> _YOUR OBJECTIVE_
If a record holds a picture, leave the picture out; return everything else exactly.

> _INPUT DATA_
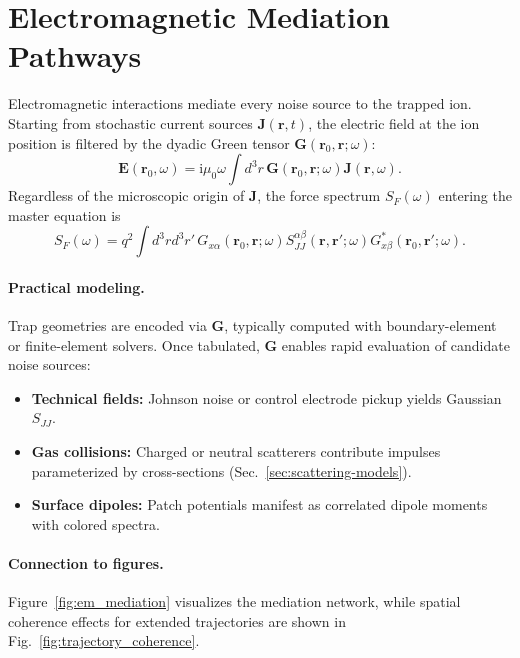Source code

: \section{Electromagnetic Mediation Pathways}
Electromagnetic interactions mediate every noise source to the trapped ion.
Starting from stochastic current sources $\mathbf{J}(\mathbf{r},t)$, the electric field at the ion position is filtered by the dyadic Green tensor $\mathbf{G}(\mathbf{r}_0,\mathbf{r};\omega)$:
\begin{equation}
\mathbf{E}(\mathbf{r}_0,\omega) = \mathrm{i}\mu_0\omega \int d^3 r\, \mathbf{G}(\mathbf{r}_0,\mathbf{r};\omega) \mathbf{J}(\mathbf{r},\omega).
\end{equation}
Regardless of the microscopic origin of $\mathbf{J}$, the force spectrum $S_F(\omega)$ entering the master equation is
\begin{equation}
S_F(\omega) = q^2 \int d^3 r d^3 r'\, G_{x\alpha}(\mathbf{r}_0,\mathbf{r};\omega) S_{JJ}^{\alpha\beta}(\mathbf{r},\mathbf{r}';\omega) G^{*}_{x\beta}(\mathbf{r}_0,\mathbf{r}';\omega).
\end{equation}

\paragraph{Practical modeling.}
Trap geometries are encoded via $\mathbf{G}$, typically computed with boundary-element or finite-element solvers.
Once tabulated, $\mathbf{G}$ enables rapid evaluation of candidate noise sources:
\begin{itemize}
  \item \textbf{Technical fields:} Johnson noise or control electrode pickup yields Gaussian $S_{JJ}$.
  \item \textbf{Gas collisions:} Charged or neutral scatterers contribute impulses parameterized by cross-sections (Sec.~\ref{sec:scattering-models}).
  \item \textbf{Surface dipoles:} Patch potentials manifest as correlated dipole moments with colored spectra.
\end{itemize}

\paragraph{Connection to figures.}
Figure~\ref{fig:em_mediation} visualizes the mediation network, while spatial coherence effects for extended trajectories are shown in Fig.~\ref{fig:trajectory_coherence}.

> _REPLY_
Source code

: \section{Electromagnetic Mediation Pathways}
Electromagnetic interactions mediate every noise source to the trapped ion.
Starting from stochastic current sources $\mathbf{J}(\mathbf{r},t)$, the electric field at the ion position is filtered by the dyadic Green tensor $\mathbf{G}(\mathbf{r}_0,\mathbf{r};\omega)$:
\begin{equation}
\mathbf{E}(\mathbf{r}_0,\omega) = \mathrm{i}\mu_0\omega \int d^3 r\, \mathbf{G}(\mathbf{r}_0,\mathbf{r};\omega) \mathbf{J}(\mathbf{r},\omega).
\end{equation}
Regardless of the microscopic origin of $\mathbf{J}$, the force spectrum $S_F(\omega)$ entering the master equation is
\begin{equation}
S_F(\omega) = q^2 \int d^3 r d^3 r'\, G_{x\alpha}(\mathbf{r}_0,\mathbf{r};\omega) S_{JJ}^{\alpha\beta}(\mathbf{r},\mathbf{r}';\omega) G^{*}_{x\beta}(\mathbf{r}_0,\mathbf{r}';\omega).
\end{equation}

\paragraph{Practical modeling.}
Trap geometries are encoded via $\mathbf{G}$, typically computed with boundary-element or finite-element solvers.
Once tabulated, $\mathbf{G}$ enables rapid evaluation of candidate noise sources:
\begin{itemize}
  \item \textbf{Technical fields:} Johnson noise or control electrode pickup yields Gaussian $S_{JJ}$.
  \item \textbf{Gas collisions:} Charged or neutral scatterers contribute impulses parameterized by cross-sections (Sec.~\ref{sec:scattering-models}).
  \item \textbf{Surface dipoles:} Patch potentials manifest as correlated dipole moments with colored spectra.
\end{itemize}

\paragraph{Connection to figures.}
Figure~\ref{fig:em_mediation} visualizes the mediation network, while spatial coherence effects for extended trajectories are shown in Fig.~\ref{fig:trajectory_coherence}.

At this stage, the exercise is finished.